▸ **EXERCISE BRIEF**
Below are records; reproduce exactly the lines from the one that has "<td>11月</td>" through the one that has "- [【张鑫旭-鑫空间-鑫生活】2024-06-29-C", ends included, and nothing more.

▸ **Records drawn from a dataset**
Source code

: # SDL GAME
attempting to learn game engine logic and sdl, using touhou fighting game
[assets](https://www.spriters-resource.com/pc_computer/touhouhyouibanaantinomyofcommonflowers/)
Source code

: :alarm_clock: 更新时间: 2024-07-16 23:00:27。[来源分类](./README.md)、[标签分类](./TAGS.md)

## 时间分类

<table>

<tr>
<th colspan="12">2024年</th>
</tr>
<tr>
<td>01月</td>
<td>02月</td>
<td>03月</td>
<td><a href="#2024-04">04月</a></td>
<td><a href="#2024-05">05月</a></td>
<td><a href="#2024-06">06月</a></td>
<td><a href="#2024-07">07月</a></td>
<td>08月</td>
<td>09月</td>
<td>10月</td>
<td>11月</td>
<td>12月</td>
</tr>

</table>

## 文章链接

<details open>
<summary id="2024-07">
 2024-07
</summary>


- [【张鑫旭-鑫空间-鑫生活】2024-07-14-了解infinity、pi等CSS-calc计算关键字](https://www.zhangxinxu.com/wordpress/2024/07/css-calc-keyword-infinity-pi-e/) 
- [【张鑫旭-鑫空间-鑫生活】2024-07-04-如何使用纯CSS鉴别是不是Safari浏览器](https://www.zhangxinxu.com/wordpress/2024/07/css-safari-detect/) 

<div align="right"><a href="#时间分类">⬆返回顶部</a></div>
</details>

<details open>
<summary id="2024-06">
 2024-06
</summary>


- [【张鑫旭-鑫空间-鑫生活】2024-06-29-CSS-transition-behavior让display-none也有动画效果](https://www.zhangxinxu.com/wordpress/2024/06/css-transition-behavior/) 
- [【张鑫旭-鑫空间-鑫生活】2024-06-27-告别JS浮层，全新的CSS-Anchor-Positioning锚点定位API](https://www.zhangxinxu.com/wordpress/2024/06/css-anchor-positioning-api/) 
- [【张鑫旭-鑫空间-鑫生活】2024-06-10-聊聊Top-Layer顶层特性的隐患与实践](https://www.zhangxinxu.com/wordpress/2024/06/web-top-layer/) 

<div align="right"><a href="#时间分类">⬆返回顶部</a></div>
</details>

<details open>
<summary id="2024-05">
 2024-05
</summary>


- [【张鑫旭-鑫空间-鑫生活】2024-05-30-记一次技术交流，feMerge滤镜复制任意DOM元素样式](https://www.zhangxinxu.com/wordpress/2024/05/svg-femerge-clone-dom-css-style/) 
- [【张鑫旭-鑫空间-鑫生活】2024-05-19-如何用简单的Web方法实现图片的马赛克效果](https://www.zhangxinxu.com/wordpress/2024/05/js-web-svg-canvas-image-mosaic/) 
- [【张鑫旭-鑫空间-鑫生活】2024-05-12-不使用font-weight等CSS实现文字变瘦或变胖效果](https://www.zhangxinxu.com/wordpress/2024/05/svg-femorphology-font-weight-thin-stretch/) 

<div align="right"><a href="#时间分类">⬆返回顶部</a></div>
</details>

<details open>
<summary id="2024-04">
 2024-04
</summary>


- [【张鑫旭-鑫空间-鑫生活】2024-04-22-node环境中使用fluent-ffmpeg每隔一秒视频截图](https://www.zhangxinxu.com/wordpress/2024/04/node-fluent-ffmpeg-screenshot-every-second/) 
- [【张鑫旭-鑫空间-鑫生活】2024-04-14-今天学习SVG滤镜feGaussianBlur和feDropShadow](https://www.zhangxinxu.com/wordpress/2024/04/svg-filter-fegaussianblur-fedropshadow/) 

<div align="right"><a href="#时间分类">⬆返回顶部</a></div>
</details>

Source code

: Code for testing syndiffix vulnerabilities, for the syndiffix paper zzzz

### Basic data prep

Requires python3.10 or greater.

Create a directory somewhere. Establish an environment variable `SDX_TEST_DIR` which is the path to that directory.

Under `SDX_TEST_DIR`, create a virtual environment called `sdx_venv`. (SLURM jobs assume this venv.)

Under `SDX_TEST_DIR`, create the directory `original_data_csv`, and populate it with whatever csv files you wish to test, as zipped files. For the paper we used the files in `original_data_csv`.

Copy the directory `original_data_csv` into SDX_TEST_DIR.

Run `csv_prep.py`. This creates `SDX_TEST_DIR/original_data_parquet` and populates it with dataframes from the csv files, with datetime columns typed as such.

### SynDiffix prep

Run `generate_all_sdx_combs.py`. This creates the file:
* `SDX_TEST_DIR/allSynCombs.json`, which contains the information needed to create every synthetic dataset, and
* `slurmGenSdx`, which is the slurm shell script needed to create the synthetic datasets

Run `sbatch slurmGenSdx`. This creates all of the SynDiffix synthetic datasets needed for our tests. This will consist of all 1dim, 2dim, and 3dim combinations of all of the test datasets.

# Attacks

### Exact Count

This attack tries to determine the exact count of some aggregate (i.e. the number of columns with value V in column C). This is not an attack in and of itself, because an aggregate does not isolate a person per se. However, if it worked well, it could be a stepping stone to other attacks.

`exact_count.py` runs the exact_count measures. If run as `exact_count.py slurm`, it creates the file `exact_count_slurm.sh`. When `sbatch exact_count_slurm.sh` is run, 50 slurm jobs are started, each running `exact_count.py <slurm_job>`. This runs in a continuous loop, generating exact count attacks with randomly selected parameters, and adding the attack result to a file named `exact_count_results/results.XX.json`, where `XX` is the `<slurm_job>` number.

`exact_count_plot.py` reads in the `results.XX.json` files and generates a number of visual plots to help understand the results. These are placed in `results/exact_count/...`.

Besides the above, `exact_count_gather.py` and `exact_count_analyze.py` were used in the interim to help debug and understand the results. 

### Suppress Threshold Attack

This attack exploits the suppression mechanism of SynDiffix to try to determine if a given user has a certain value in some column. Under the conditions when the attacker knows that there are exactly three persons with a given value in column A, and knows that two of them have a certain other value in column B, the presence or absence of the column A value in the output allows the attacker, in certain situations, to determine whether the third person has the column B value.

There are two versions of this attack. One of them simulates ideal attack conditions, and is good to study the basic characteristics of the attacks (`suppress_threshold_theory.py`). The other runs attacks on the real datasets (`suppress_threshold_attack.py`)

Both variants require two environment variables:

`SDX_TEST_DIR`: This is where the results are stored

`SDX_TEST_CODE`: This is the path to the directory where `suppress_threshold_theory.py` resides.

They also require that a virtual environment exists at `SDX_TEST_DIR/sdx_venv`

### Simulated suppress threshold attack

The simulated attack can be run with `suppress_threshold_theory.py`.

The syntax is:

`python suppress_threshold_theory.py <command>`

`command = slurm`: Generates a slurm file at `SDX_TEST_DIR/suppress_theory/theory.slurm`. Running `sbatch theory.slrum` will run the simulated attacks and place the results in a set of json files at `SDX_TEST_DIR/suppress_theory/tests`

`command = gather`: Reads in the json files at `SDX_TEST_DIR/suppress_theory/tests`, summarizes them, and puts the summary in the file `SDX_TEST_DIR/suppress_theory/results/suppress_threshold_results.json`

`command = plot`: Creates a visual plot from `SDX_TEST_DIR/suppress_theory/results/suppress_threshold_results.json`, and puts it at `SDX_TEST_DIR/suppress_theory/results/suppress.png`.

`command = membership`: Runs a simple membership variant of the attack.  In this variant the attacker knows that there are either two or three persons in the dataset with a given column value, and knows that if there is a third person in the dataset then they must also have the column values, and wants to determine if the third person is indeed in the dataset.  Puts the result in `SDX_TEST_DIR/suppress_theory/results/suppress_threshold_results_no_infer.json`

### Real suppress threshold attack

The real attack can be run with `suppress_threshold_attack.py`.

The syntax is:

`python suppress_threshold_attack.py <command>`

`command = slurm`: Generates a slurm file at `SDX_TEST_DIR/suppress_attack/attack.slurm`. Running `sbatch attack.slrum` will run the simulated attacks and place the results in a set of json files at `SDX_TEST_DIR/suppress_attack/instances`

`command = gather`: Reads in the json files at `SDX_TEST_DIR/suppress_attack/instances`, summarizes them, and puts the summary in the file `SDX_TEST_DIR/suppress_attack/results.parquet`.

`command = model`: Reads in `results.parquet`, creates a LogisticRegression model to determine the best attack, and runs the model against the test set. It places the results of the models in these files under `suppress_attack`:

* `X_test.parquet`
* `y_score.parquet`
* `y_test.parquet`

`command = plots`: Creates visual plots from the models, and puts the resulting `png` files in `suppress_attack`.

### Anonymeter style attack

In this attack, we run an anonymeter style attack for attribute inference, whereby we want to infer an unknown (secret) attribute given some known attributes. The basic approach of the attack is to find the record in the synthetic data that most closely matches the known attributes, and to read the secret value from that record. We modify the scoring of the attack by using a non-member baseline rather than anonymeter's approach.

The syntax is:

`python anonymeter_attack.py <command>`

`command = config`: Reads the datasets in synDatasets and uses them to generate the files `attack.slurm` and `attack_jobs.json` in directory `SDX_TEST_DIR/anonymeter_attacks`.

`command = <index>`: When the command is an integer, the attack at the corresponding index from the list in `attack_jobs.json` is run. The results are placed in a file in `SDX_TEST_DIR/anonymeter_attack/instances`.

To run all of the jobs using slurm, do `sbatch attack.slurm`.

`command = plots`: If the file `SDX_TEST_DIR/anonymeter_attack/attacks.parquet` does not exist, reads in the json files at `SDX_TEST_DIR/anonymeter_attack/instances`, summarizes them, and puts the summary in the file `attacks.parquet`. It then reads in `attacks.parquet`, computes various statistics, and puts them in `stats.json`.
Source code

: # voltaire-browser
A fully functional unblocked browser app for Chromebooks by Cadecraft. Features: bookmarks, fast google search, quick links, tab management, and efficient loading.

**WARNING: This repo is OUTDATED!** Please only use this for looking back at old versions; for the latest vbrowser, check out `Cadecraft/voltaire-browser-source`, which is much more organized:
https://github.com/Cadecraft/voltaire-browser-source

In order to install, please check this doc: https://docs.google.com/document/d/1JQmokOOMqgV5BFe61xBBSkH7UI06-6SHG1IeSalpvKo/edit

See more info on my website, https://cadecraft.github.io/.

▸ **ANSWER**
<td>11月</td>
<td>12月</td>
</tr>

</table>

## 文章链接

<details open>
<summary id="2024-07">
 2024-07
</summary>


- [【张鑫旭-鑫空间-鑫生活】2024-07-14-了解infinity、pi等CSS-calc计算关键字](https://www.zhangxinxu.com/wordpress/2024/07/css-calc-keyword-infinity-pi-e/) 
- [【张鑫旭-鑫空间-鑫生活】2024-07-04-如何使用纯CSS鉴别是不是Safari浏览器](https://www.zhangxinxu.com/wordpress/2024/07/css-safari-detect/) 

<div align="right"><a href="#时间分类">⬆返回顶部</a></div>
</details>

<details open>
<summary id="2024-06">
 2024-06
</summary>


- [【张鑫旭-鑫空间-鑫生活】2024-06-29-CSS-transition-behavior让display-none也有动画效果](https://www.zhangxinxu.com/wordpress/2024/06/css-transition-behavior/) 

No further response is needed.